左・25ENG搭載機/右・Z3025ブラシレス搭載機

 ● 上記画像の左側が空野氏オリジナルのハンターです。主翼の分割の無い一体型で組まれています。基本的に分割型にするとその部分の補強等が増え機体重量が重くなってしまうのですが、機体構造の90%を極限まで肉抜きしたバルサを使用してオリジナルの生地完成重量よりも軽量化する事に努めました。

 ● 空野式と呼ばれている上下分割型ではなく左右分割のオリジナル構造になっています。ネット物知り博士には「ワザワザ難しくしてウケを狙わんでもお・・・・。」と嫌味を言われたんですが、多分!今の博士の技術力ならこの組み方の方が簡単だと思います。空野式工作法はある程度模軽飛行機の構造に慣れ親しんだ人にとっては理解し易いのですが・・・、ラジコン技術の製作記事から多くの勘違いマニア族が誕生してしまいました。改良と称した大きな改造で誤認した知識のまま製作され単なる改造粗悪品にしてしまったHPの管理人さんもおられます。挙句の果てには「ホーカーハンターは欠陥機である!。」とまで言い切っておられたんですが・・・、ホームページの製作記事を読んでいてここの段階で勘違いしている・・・というのがはっきりと解かります。

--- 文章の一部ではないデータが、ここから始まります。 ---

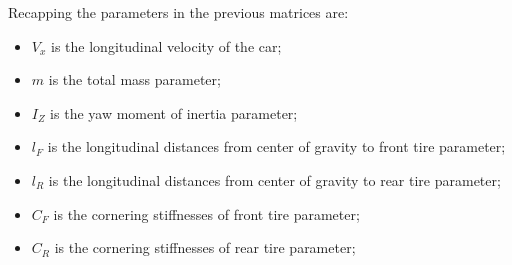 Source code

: Recapping the parameters in the previous matrices are:
\begin{itemize}
	\item $V_x$ is the longitudinal velocity of the car;	
	\item $m$ is the total mass parameter; 
	\item $I_Z$ is the yaw moment of inertia parameter;
	\item $l_F$ is the longitudinal distances from center of gravity to front tire parameter;
	\item $l_R$ is the longitudinal distances from center of gravity to rear tire parameter;
	\item $C_F$ is the cornering stiffnesses of front tire parameter;
	\item $C_R$ is the cornering stiffnesses of rear tire parameter;
\end{itemize}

 ● ネット普及後の多くのネット物知り博士の勘違いは、他人の勘違いの又聞きをそのまま疑問も持たずに肯定してしまった事にあると思います。技術が無くてもネットの掲示板だけなら他人の知識の寄せ集めだけでも物知り博士にはなれるんですが、そういう人は絶対に飛行場に自作のもしくはオークションの質流れ品を持って現れない事をお奨めします。メッキが直ぐ剥がれてしまいますよ。ラジコン技術のバックナンバーをお持ちのマニアの方は、もう一度記事の内容を良く読んでから一度実寸代の図面を引いてみて下さい。誌に載っている縮小図面から直接原寸部品を採って組み立てると思わぬ大きな勘違いをしてしまいます。

 ● 図面右側の胴枠の点線ラインが15番胴枠から20番胴枠までのカットラインとなります。実線で表記されたラインでカットすると上下同じ形状の胴体が二つ対で完成するんですが、水平尾翼の取り付け角を間違え易くなります。ラジコン技術の縮小図面から拡大する時は推力線の位置と胴枠がどれだけズレているのかを確認してください。空野氏の機体では推力線に対して水平尾翼の取り付け角は0度です。早い話が推力線に対して平行であるという事です。

 ● ラジコン技術の縮小図面から見てもはっきりと解かるんですが、何で此処で皆勘違いしたんだろうと思われる箇所があります。ホーカーの胴体の側面アールは主翼後縁付近から機体後部の上方にずれて行きます。胴枠は真円のまま排気管後部の枠まで続くのですが、胴枠のカットラインがズレているのに誰も気が付かなかったのでしょうか。という事は全部の胴枠を完全に半円状態でカットしてしまうとクロス尾翼の水平安定板の取り付け角がダウン方向に設定されてしまい、それがニュートラルであると勘違いしてしまいます。指定された重心位置のはずなのに・・・投げても投げても急降下・・・、水平尾翼の取り付け角が間違っているのに気が付かなかったばっかりに・・・。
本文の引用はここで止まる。